I had always thought that I would do something abroad (volunteer, teach English, etc) for a while right after I gradutated from college. So I went through the process of applying to programs. I applied to and got accepted into a pretty prestigious program teaching English in Japan (the Jet Program). I had applied on a whim after a friend told me about it, but I was never really that into it. I kept trying to convince myself that I wanted to do it, but I knew deep down that it neither the program nor the time were right for me. But it was scary to say no to a good program when I had absolutly nothing set up for post-graduation. Some people thought I was a little crazy to turn down such a good opportunity.
So I graduated and moved back home to begin the job hunt. The first bit was depressing since I got no replies and kept thinking that maybe I had made a mistake. Finally about halfway through the summer I got what I thought would be a good job as a SAT prep/English/Spanish tutor at a tutoring center. But I ended up not getting the hours I needed and the boss treated me badly. I knew that it was a bad situation to be in, but I wasn't sure what to do when God literally stepped in and saved the day!
Some good friends of my mom run the preschool/daycare at my old church and they needed someone to fill in. I showed up the first day and it turned out that they really needed someone to be an assistant toddler teacher on a permanent basis! I took the job and it was really the best position that I could get put in. I get to work with awesome kids who shower me with love daily! But even more importantly I got the best bosses for me! They are really strong Christian women, and they really support and encourage me both at work and in my daily life. I have never worked in a situation like this before, and I love it!
While I love my job, I know that it is probably not what I want to do for the rest of my life. I still had in my mind that I wanted to go abroad, to be challenged and grow. I remembered a program that my sister had told me about while I was still at Fox, YAGM. So I decided to apply. But being me that meant procrastinating and turning in the application on the final day :) A couple of weeks later I got an interview, which I did while sitting on the floor of a hostel hallway in Seattle (but that is another story). On my birthday I got the best present ever, I got in!! I was running around my house screaming and literally couldn't stop bouncing while talking on the phone.

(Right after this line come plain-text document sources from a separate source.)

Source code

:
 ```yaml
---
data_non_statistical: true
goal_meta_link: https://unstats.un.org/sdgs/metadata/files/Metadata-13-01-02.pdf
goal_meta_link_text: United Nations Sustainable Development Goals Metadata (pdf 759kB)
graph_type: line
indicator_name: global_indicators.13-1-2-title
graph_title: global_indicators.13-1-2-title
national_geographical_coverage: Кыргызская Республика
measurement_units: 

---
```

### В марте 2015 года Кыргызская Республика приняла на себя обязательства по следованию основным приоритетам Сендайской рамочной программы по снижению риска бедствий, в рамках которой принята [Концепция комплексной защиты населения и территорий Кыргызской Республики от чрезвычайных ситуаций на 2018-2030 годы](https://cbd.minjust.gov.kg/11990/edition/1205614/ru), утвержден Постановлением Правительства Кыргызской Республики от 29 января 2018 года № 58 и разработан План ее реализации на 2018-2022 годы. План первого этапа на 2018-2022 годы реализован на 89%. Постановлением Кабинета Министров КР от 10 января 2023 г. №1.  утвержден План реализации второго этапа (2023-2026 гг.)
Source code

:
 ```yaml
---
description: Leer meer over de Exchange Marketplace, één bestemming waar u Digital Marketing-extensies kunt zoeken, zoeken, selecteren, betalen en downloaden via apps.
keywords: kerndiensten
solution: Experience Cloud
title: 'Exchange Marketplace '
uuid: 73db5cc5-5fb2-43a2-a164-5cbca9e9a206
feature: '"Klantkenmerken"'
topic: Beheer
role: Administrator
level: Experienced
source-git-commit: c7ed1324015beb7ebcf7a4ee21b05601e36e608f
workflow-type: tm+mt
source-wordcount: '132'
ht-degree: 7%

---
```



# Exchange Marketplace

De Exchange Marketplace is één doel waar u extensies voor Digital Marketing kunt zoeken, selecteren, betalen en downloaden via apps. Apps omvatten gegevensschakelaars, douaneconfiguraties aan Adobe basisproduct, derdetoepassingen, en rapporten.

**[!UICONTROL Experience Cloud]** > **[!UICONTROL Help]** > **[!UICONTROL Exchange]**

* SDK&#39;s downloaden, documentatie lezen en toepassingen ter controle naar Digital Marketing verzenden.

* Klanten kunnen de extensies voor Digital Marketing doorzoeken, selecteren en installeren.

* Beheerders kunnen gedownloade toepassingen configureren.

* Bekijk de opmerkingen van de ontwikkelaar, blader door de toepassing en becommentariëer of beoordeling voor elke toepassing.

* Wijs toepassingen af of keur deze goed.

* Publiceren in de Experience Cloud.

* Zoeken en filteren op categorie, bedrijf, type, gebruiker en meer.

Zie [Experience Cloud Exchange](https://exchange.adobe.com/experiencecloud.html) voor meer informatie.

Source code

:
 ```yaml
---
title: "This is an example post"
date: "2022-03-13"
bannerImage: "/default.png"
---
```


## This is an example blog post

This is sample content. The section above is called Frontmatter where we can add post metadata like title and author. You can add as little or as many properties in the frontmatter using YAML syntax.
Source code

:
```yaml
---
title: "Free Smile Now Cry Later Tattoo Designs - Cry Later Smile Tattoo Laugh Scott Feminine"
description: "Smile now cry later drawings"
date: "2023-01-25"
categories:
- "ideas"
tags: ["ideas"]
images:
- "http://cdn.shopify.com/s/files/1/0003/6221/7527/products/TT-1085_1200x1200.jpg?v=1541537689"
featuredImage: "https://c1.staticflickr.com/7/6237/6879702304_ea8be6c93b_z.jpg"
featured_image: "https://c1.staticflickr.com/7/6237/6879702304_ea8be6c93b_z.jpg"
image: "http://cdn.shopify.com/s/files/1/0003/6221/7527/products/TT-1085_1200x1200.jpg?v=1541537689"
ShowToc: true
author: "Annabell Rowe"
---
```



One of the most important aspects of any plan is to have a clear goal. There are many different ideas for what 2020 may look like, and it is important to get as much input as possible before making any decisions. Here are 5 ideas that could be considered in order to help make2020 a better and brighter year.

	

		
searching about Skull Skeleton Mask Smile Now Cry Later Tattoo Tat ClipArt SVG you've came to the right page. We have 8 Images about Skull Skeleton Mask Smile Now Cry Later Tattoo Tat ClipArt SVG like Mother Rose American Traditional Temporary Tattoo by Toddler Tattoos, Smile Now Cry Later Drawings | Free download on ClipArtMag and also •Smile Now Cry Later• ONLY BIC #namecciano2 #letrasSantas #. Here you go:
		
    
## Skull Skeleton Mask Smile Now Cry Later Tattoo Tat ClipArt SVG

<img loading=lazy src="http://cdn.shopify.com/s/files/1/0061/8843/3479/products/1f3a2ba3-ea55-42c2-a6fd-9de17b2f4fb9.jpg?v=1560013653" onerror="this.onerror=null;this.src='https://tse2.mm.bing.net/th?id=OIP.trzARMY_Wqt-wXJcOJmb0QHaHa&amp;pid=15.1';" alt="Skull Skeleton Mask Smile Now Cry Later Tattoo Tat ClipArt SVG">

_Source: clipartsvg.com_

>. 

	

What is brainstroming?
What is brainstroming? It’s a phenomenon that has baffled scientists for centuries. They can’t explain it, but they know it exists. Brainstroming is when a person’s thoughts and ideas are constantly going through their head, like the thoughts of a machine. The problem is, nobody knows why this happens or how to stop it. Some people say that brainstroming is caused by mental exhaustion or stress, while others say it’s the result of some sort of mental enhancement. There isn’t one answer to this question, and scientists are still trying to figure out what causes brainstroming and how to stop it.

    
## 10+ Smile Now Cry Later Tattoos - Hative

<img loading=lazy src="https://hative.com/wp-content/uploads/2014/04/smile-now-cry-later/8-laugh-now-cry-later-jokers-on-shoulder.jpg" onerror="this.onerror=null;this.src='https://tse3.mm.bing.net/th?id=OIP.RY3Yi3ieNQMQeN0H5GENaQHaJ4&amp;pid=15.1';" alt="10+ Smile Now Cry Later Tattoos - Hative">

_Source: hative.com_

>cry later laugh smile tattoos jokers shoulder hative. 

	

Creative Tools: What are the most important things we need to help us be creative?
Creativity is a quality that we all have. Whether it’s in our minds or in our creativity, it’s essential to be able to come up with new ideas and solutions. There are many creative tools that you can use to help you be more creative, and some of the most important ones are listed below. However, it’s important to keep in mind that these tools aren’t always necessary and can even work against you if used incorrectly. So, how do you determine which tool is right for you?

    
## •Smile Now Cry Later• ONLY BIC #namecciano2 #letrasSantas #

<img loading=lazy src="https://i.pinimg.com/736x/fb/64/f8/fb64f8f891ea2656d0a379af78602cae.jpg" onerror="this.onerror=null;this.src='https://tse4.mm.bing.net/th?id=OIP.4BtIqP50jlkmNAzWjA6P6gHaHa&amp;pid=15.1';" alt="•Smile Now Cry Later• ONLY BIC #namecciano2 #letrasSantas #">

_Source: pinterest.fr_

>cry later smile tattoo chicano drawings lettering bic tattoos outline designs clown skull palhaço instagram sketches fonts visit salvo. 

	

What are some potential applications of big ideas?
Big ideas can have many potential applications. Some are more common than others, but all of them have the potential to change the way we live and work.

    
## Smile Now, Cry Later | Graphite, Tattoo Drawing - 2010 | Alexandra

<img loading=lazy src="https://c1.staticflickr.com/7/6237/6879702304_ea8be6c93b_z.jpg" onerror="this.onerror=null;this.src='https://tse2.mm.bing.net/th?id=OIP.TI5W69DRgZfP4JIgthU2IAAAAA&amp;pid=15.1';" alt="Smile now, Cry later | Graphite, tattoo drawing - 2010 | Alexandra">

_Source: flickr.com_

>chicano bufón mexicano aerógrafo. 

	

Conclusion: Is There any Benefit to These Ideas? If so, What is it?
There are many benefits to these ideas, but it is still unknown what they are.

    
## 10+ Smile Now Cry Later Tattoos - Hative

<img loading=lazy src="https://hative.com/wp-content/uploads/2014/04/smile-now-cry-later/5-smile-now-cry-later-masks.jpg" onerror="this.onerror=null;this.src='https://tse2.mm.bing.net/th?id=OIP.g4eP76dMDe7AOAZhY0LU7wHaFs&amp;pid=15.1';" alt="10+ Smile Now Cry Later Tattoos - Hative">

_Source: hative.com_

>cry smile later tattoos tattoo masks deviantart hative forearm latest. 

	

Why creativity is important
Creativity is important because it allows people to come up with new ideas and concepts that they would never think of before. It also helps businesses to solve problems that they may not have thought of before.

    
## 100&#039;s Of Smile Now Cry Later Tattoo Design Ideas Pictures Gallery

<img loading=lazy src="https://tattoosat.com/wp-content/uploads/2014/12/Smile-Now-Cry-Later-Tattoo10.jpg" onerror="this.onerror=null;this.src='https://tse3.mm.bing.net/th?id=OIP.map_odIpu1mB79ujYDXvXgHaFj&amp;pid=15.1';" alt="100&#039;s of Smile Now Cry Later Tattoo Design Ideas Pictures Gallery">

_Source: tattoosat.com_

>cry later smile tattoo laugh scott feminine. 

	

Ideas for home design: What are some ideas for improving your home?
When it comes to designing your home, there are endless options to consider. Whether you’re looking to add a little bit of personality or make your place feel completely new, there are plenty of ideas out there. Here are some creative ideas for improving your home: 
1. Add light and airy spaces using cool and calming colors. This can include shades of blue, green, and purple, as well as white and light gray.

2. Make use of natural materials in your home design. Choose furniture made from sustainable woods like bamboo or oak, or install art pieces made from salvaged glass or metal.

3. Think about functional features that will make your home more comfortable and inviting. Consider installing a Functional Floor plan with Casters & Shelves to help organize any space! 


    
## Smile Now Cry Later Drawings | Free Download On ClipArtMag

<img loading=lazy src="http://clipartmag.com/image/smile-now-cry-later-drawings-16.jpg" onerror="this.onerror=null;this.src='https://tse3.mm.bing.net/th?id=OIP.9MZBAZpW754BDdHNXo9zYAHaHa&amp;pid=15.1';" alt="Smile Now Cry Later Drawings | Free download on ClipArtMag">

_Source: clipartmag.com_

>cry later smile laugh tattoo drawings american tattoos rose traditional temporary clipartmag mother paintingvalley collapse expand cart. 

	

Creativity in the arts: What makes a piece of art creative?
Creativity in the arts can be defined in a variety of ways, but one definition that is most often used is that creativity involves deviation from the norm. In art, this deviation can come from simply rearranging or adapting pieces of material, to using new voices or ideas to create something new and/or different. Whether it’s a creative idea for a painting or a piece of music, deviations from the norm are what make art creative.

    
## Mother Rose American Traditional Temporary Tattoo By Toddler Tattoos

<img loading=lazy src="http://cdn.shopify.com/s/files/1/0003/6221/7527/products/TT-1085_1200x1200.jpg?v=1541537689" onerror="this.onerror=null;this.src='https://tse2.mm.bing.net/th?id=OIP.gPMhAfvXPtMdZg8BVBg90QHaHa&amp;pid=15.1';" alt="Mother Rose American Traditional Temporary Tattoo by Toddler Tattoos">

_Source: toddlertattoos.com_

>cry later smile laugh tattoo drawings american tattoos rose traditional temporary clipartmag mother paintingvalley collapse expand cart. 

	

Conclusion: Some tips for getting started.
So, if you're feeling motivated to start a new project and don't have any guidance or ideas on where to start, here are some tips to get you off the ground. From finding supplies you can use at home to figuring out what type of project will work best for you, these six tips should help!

In April I went to Wisconson for a long weekend with the other YAGM participants for Discernment, Interview and Placement (DIP). It was the most stressed I have been in quite awhile, with lots of emotional swings. Luckily I had such awesome people to hang out with throughout the process, I can't wait to see them again in August! At the end of the weekend I found out that I was going to South America. I needed a few days afterwards to process the whole thing, but I ended up being super excited about the year ahead of me! I think that I ended up in the right place.
YAGM will be a really good fit for me because it will challenge me to grow in all aspects of my life. But I won't have to do it alone, I will have my fellow yagm and my country coordinator there to support me. I am really excited to really put my values into practice, especially living simply and in solidarity with the poor.
I know there will be things that I will miss (it will be especially hard to leave some of the kids at work) but I am super excited about leaving! I am ready for it! And I am excited that you want to be a part of this with me. If you have any questions for me, want to talk/hangout, or whatever please let me know!